Fragmento extraído de la novela
La estrella de la guarda de Alan Hollinghurst
Asintió con la cabeza y el pelo le volvió a caer por la cara, Durante la hora siguiente vi cómo aquel flequillo rebelde pasaba del bronce al oro al secarse al aire, las diversas maneras en que jugaba con él, el gesto indolente de la mano, el súbito garrón, las ineficaces cabezadas y el tiempo que transcurría hasta que volvía a cubrirle los ojos con toda su lustrosa luminosidad. Pero de momento, cuando nos quedamos a solas, no le miré: mis ojos reconcentraron obtusamente en el aparador. Era tan alto como yo ¿Se daba cuenta de que le estaba midiendo y sopesando, podía intuir los aguijonazos del deseo que me recorrían la espalda cuando veía aquel tobillo desnudo y bronceado entre pernera y mocasín? Era arduo decidir si el aire de soberbia y de recelo en su mirada iba más allá de la cautela habitual de un muchacho frente a su profesor, o del hielo aún intacto entre dos personas que apenas se conocen.

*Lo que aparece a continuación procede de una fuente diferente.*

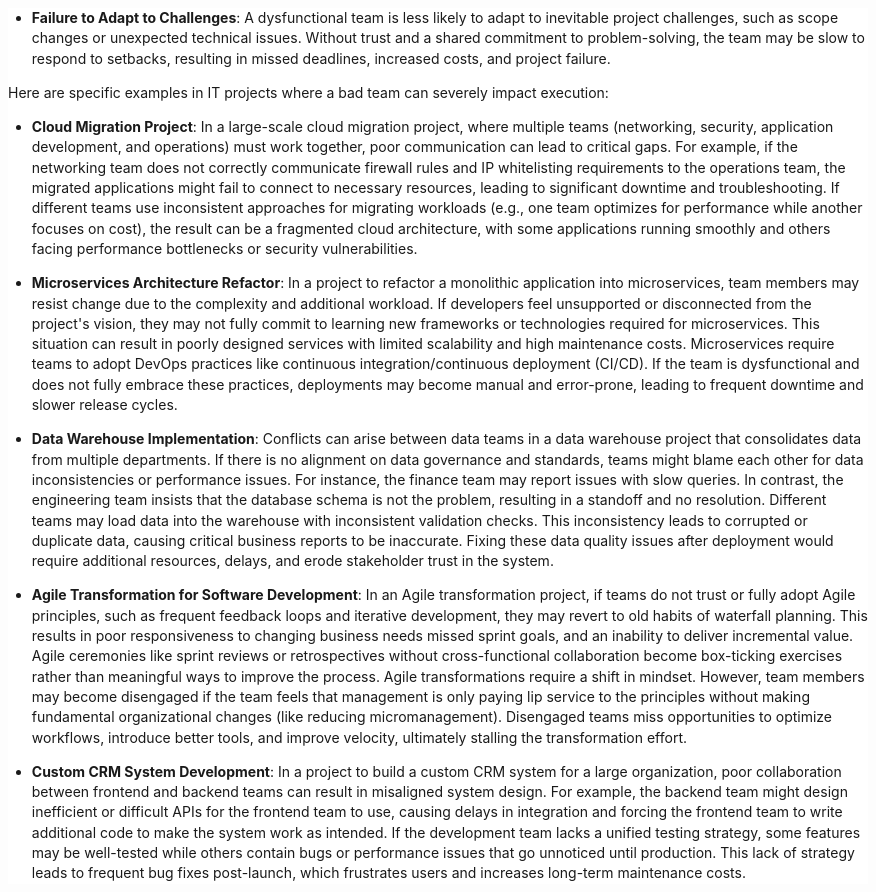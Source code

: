 - **Failure to Adapt to Challenges**: A dysfunctional team is less likely to adapt to inevitable project challenges, such as scope changes or unexpected technical issues. Without trust and a shared commitment to problem-solving, the team may be slow to respond to setbacks, resulting in missed deadlines, increased costs, and project failure.

Here are specific examples in IT projects where a bad team can severely impact execution:

*  **Cloud Migration Project**: In a large-scale cloud migration project, where multiple teams (networking, security, application development, and operations) must work together, poor communication can lead to critical gaps. For example, if the networking team does not correctly communicate firewall rules and IP whitelisting requirements to the operations team, the migrated applications might fail to connect to necessary resources, leading to significant downtime and troubleshooting. If different teams use inconsistent approaches for migrating workloads (e.g., one team optimizes for performance while another focuses on cost), the result can be a fragmented cloud architecture, with some applications running smoothly and others facing performance bottlenecks or security vulnerabilities.

* **Microservices Architecture Refactor**: In a project to refactor a monolithic application into microservices, team members may resist change due to the complexity and additional workload. If developers feel unsupported or disconnected from the project's vision, they may not fully commit to learning new frameworks or technologies required for microservices. This situation can result in poorly designed services with limited scalability and high maintenance costs. Microservices require teams to adopt DevOps practices like continuous integration/continuous deployment (CI/CD). If the team is dysfunctional and does not fully embrace these practices, deployments may become manual and error-prone, leading to frequent downtime and slower release cycles.

* **Data Warehouse Implementation**: Conflicts can arise between data teams in a data warehouse project that consolidates data from multiple departments. If there is no alignment on data governance and standards, teams might blame each other for data inconsistencies or performance issues. For instance, the finance team may report issues with slow queries. In contrast, the engineering team insists that the database schema is not the problem, resulting in a standoff and no resolution. Different teams may load data into the warehouse with inconsistent validation checks. This inconsistency leads to corrupted or duplicate data, causing critical business reports to be inaccurate. Fixing these data quality issues after deployment would require additional resources, delays, and erode stakeholder trust in the system.

* **Agile Transformation for Software Development**: In an Agile transformation project, if teams do not trust or fully adopt Agile principles, such as frequent feedback loops and iterative development, they may revert to old habits of waterfall planning. This results in poor responsiveness to changing business needs missed sprint goals, and an inability to deliver incremental value. Agile ceremonies like sprint reviews or retrospectives without cross-functional collaboration become box-ticking exercises rather than meaningful ways to improve the process. Agile transformations require a shift in mindset. However, team members may become disengaged if the team feels that management is only paying lip service to the principles without making fundamental organizational changes (like reducing micromanagement). Disengaged teams miss opportunities to optimize workflows, introduce better tools, and improve velocity, ultimately stalling the transformation effort.

* **Custom CRM System Development**: In a project to build a custom CRM system for a large organization, poor collaboration between frontend and backend teams can result in misaligned system design. For example, the backend team might design inefficient or difficult APIs for the frontend team to use, causing delays in integration and forcing the frontend team to write additional code to make the system work as intended. If the development team lacks a unified testing strategy, some features may be well-tested while others contain bugs or performance issues that go unnoticed until production. This lack of strategy leads to frequent bug fixes post-launch, which frustrates users and increases long-term maintenance costs.
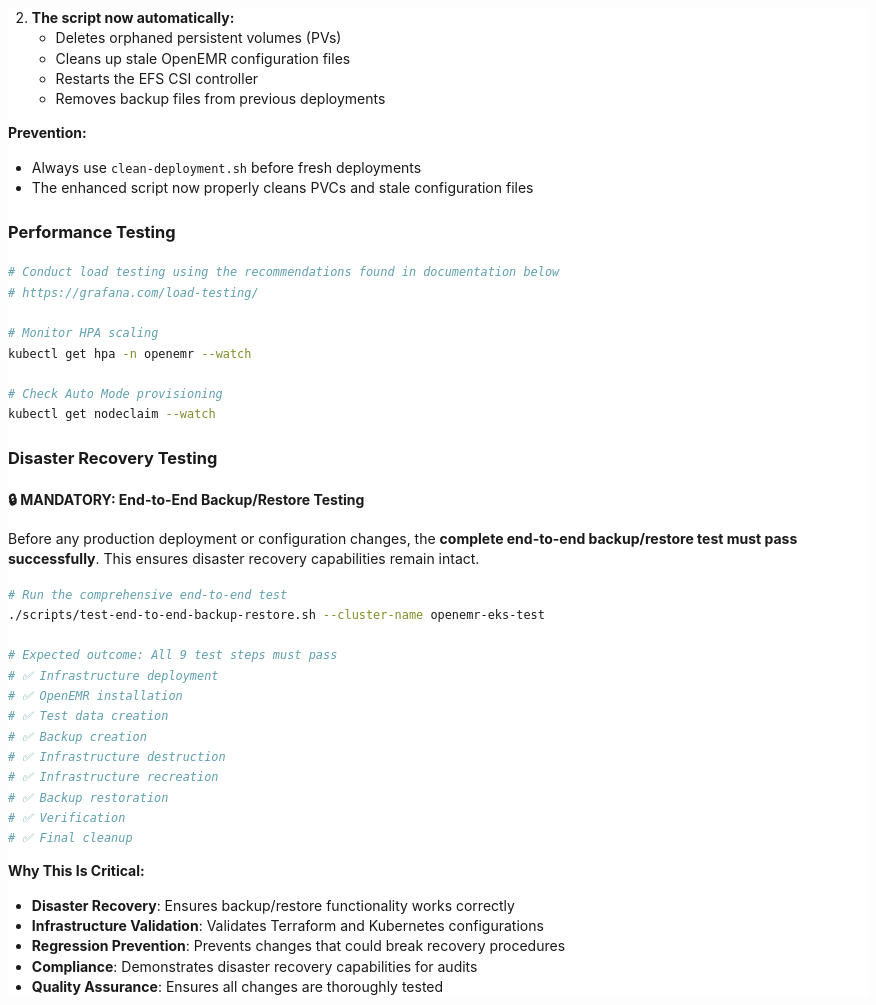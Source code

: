 2. **The script now automatically:**
   - Deletes orphaned persistent volumes (PVs)
   - Cleans up stale OpenEMR configuration files
   - Restarts the EFS CSI controller
   - Removes backup files from previous deployments

**Prevention:**

- Always use `clean-deployment.sh` before fresh deployments
- The enhanced script now properly cleans PVCs and stale configuration files

### Performance Testing

```bash
# Conduct load testing using the recommendations found in documentation below
# https://grafana.com/load-testing/

# Monitor HPA scaling
kubectl get hpa -n openemr --watch

# Check Auto Mode provisioning
kubectl get nodeclaim --watch
```

### Disaster Recovery Testing

#### **🔒 MANDATORY: End-to-End Backup/Restore Testing**

Before any production deployment or configuration changes, the **complete end-to-end backup/restore test must pass successfully**. This ensures disaster recovery capabilities remain intact.

```bash
# Run the comprehensive end-to-end test
./scripts/test-end-to-end-backup-restore.sh --cluster-name openemr-eks-test

# Expected outcome: All 9 test steps must pass
# ✅ Infrastructure deployment
# ✅ OpenEMR installation
# ✅ Test data creation
# ✅ Backup creation
# ✅ Infrastructure destruction
# ✅ Infrastructure recreation
# ✅ Backup restoration
# ✅ Verification
# ✅ Final cleanup
```

**Why This Is Critical:**

- **Disaster Recovery**: Ensures backup/restore functionality works correctly
- **Infrastructure Validation**: Validates Terraform and Kubernetes configurations
- **Regression Prevention**: Prevents changes that could break recovery procedures
- **Compliance**: Demonstrates disaster recovery capabilities for audits
- **Quality Assurance**: Ensures all changes are thoroughly tested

Su cara no me era desconocida, por supuesto, aunque me tuve que contener, cuando se sentó frente a mí al otro extremo de la mesa esperando que comenzara la lección. Del padre debía de haber heredado la nariz larga y los pómulos marcados que le daban un aire de azteca rubio. Sus ojos estrechos e incoloros, tenían la misma mirada perdida de su madre, pero con más cautela y agudeza, mientras que la ancha boca parecía cargada de involuntaria expresividad, con gruesos labios que descubrían, cuando conseguí por fin sacarles una sonrisa, caninos fuertes y sensuales, y anchas encía. Su labio superior era un poco demasiado lleno, una curva de carne enroscada bajo la nariz, sin hendidura en medio, que acababa en una abrupta línea recta, como si lo hubieran rematado con un impaciente golpe de espátula.